From Wikipedia, the free encyclopedia

https://en.wikipedia.org/wiki/Conscientiousness

Conscientiousness is the personality trait of being careful, or diligent. Conscientiousness implies a desire to do a task well, and to take obligations to others seriously. Conscientious people tend to be efficient and organized as opposed to easy-going and disorderly. They exhibit a tendency to show self-discipline, act dutifully, and aim for achievement; they display planned rather than spontaneous behavior; and they are generally dependable. It is manifested in characteristic behaviors such as being neat, and systematic; also including such elements as carefulness, thoroughness, and deliberation (the tendency to think carefully before acting).

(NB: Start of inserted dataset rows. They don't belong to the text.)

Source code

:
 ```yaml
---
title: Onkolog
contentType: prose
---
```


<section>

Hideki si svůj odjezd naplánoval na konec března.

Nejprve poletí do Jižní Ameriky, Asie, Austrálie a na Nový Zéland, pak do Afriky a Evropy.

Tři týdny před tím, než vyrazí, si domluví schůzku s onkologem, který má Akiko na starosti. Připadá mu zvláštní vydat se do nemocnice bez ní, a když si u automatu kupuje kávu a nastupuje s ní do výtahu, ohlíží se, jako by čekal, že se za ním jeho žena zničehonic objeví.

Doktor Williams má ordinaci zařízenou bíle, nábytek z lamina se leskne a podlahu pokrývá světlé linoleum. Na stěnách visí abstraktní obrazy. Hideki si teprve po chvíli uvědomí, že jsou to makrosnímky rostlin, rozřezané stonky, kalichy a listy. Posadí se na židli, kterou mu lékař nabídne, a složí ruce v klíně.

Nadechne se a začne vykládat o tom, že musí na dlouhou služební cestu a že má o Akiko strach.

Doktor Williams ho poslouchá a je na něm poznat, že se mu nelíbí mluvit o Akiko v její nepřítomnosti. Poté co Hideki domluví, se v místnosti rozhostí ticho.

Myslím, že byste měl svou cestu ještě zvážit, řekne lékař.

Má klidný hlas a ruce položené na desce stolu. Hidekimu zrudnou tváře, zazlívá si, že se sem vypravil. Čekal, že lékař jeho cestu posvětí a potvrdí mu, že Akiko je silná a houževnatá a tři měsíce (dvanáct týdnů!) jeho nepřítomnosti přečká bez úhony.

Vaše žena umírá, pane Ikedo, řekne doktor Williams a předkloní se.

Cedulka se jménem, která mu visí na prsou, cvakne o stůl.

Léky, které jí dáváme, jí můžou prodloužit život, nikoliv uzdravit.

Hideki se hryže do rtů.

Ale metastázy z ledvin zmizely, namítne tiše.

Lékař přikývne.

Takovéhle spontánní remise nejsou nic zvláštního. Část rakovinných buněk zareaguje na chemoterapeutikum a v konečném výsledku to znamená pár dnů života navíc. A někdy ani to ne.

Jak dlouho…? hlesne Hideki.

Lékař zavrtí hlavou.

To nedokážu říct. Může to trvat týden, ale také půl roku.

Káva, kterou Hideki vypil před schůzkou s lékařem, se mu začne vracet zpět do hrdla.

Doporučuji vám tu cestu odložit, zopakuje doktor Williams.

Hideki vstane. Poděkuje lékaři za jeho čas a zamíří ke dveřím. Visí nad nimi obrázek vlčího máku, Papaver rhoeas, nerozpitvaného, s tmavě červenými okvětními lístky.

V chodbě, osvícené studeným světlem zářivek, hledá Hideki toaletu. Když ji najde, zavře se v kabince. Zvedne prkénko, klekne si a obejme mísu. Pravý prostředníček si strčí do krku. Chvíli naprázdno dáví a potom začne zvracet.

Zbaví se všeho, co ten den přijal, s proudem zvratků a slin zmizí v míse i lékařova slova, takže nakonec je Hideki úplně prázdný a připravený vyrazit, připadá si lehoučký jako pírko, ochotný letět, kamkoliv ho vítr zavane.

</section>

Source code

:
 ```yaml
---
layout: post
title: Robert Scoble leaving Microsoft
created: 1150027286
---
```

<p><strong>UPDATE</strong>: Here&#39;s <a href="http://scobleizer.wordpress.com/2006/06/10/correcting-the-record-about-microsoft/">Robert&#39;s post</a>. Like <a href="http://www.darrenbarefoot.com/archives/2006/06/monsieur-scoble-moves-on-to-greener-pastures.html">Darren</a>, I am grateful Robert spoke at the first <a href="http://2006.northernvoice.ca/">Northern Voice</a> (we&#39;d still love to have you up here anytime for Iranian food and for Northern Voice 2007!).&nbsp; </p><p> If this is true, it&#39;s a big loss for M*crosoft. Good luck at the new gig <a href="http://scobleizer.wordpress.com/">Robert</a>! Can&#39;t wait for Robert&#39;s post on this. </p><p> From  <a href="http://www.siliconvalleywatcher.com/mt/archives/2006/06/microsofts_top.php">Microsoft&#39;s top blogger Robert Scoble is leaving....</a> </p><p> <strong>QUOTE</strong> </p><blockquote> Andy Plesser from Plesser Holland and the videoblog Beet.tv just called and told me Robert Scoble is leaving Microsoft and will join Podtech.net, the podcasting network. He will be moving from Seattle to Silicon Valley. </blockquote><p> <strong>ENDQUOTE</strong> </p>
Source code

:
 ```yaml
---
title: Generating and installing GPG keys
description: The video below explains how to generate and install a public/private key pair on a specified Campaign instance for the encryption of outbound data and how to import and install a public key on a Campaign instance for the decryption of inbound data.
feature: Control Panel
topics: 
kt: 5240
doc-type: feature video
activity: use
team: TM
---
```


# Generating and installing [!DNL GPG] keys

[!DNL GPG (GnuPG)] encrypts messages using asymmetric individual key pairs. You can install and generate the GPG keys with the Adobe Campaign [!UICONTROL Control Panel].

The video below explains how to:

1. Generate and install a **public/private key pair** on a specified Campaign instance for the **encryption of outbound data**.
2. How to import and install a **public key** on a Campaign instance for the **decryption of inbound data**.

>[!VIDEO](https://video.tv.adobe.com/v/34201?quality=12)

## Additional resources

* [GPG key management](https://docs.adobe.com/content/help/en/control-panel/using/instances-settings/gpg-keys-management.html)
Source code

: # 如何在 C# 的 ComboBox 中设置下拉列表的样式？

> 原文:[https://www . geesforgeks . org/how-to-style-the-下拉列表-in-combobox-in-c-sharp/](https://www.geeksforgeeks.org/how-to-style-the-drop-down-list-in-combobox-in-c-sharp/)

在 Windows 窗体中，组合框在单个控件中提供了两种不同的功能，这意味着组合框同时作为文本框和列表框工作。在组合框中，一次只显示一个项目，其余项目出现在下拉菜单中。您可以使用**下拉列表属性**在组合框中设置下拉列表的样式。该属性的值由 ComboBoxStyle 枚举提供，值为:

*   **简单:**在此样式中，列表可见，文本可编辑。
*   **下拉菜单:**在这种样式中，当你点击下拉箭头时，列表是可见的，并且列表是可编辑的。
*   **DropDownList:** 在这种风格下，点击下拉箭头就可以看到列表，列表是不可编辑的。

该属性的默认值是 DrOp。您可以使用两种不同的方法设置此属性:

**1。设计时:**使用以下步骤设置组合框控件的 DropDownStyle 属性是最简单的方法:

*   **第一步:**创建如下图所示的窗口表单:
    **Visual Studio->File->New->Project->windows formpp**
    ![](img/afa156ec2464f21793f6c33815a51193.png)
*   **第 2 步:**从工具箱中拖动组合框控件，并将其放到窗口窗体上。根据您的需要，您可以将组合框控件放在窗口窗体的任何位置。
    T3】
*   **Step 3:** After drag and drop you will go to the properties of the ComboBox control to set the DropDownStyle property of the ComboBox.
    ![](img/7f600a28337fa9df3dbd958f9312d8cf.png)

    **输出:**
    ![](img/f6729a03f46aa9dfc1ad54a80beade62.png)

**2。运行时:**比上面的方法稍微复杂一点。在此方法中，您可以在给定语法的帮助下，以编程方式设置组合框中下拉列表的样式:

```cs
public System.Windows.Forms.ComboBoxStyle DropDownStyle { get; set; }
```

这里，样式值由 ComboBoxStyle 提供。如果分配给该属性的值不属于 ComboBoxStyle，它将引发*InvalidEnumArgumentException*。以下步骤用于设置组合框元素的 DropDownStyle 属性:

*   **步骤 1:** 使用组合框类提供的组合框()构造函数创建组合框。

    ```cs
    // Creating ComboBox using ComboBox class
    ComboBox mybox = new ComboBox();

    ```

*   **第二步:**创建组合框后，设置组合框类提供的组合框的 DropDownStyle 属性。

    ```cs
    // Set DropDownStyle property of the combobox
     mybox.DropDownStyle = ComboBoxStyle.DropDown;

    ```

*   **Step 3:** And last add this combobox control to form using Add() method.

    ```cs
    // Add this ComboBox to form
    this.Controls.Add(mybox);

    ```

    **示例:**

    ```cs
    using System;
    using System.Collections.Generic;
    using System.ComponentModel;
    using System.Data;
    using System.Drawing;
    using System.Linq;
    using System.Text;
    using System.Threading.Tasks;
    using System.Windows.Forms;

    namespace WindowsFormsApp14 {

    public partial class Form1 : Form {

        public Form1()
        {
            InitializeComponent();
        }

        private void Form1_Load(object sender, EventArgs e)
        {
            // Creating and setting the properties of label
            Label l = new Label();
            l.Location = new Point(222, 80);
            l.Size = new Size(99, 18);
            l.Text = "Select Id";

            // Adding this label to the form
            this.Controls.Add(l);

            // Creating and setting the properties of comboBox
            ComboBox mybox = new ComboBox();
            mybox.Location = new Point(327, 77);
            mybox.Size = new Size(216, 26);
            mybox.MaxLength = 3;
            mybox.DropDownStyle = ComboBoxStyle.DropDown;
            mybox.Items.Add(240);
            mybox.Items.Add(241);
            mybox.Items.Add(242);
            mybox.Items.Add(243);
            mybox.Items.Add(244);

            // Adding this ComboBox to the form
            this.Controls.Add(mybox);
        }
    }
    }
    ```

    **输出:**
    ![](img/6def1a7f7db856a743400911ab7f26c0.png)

Conscientiousness is one of the five traits of both the Five Factor Model and the HEXACO model of personality and is an aspect of what has traditionally been referred to as having character. Conscientious individuals are generally hard-working, and reliable. When taken to an extreme, they may also be "workaholics", perfectionists, and compulsive in their behavior. People who score low on conscientiousness tend to be laid back, less goal-oriented, and less driven by success; they also are more likely to engage in antisocial and criminal behavior.

Personality models

Conscientiousness is one of the five major dimensions in the Big Five model (also called Five Factor Model) of personality, which also consists of extraversion, neuroticism, openness to experience, and agreeableness (OCEAN acronym). Two of many personality tests that assess these traits are Costa and McCrae's NEO PI-R and Goldberg's NEO-IPIP. According to these models, conscientiousness is considered to be a continuous dimension of personality, rather than a categorical 'type' of person.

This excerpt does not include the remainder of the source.